I’m using a shell script to automatically create a zipped backup of various directories every hour. If I haven’t been working on any of them for quite some time, this creates alot of duplicate archives. MD5 hashes of the files don’t match, because they do have different filenames & creation dates etc.
Other than making sure there won’t be duplicates in the first place, another option is checking if filesizes match, but that doesn’t necesseraly mean they are duplicates.
Filenames are done like so;
Qt_2012-03-15_23_00.tgz
Qt_2012-03-16_00_00.tgz
So maybe it would be an option to check if files have identical filesizes consequently (if that’s the right word for it.)
Pseudo code:
int previoussize = 0;
String previouspath = null;
String Filename = null;
String workDir = "/path/to/workDir ";
String processedDir = "/path/to/processedDir ";
//Loop over all files
for file in workDir
{
//Match
if(file.size() == previoussize)
{
if(previouspath!=null) //skip first loop
{
rm previouspath; //Delete file
}
}
else //No Match
{
/*If there's no match, we can move the previous file
to another directory so it doesn't get checked again*/
if(previouspath!=null) //skip first loop
{
mv previouspath processedDir/Filename;
}
}
previoussize = file.size();
previouspath = file.path();
Filename = file.name();
}
Example:
Qt_2012-03-15_23_00.tgz 10KB
Qt_2012-03-16_00_00.tgz 10KB
Qt_2012-03-16_01_00.tgz 10KB
Qt_2012-03-16_02_00.tgz 15KB
Qt_2012-03-16_03_00.tgz 10KB
Qt_2012-03-16_04_00.tgz 10KB
If I’m correct this would only delete the first 2 and the second to last one. The third and the fourth should be moved to the processedDir.
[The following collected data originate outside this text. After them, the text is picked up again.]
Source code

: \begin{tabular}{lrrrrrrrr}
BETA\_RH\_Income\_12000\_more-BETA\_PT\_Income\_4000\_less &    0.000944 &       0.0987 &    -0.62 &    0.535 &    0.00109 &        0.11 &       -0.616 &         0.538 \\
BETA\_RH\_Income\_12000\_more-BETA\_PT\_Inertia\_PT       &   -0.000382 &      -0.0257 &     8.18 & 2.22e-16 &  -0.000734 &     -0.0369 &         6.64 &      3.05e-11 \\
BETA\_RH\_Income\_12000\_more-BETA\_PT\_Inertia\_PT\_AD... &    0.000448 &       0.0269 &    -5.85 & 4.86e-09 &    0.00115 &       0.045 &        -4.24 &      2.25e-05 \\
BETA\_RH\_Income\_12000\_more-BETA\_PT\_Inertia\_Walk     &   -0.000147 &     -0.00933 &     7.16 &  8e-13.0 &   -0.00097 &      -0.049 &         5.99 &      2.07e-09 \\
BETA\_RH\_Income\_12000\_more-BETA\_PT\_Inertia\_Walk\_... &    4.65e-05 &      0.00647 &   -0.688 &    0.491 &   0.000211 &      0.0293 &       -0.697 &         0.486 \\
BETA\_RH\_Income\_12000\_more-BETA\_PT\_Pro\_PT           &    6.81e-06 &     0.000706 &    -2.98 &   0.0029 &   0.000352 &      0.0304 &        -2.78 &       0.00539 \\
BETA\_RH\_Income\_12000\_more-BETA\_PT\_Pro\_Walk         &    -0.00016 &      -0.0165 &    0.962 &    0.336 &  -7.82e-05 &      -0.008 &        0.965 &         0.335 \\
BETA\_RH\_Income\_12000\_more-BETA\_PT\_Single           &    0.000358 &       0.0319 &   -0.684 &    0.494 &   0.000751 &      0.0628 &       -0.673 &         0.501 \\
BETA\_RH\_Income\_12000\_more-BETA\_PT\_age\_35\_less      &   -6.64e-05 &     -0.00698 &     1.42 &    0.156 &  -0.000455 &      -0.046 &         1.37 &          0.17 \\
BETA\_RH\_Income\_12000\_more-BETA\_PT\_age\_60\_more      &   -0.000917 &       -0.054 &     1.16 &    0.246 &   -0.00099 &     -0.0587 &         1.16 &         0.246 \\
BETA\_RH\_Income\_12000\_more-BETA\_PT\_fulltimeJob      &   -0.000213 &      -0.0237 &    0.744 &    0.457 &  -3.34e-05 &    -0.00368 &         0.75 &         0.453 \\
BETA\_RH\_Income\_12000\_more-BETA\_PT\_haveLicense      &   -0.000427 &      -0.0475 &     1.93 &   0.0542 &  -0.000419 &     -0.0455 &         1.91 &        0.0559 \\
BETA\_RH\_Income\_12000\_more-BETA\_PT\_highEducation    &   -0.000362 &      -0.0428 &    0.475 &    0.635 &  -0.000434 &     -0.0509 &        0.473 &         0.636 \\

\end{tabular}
So I guess I have 2 questions:
-
Would my pseudo code work the way I intend it to? (I find these things rather confusing.)
-
Is there a better/simpler/faster way? Because even though the chance of accidentally deleting non-identicals like that is very small, it’s still a chance.
I can think of a couple of alternatives:
Deploy a version control system such as Git, Subversion, etc, and write a script that periodically checks in any changes. This will save a lot of space because only files that have actually changed get saved, and because changes to text files will be stored as diffs.
Use an incremental backup tool. This article lists a number of alternatives.
Normal practice is to put the version control system / backups on a different machine, but you don’t have to do that.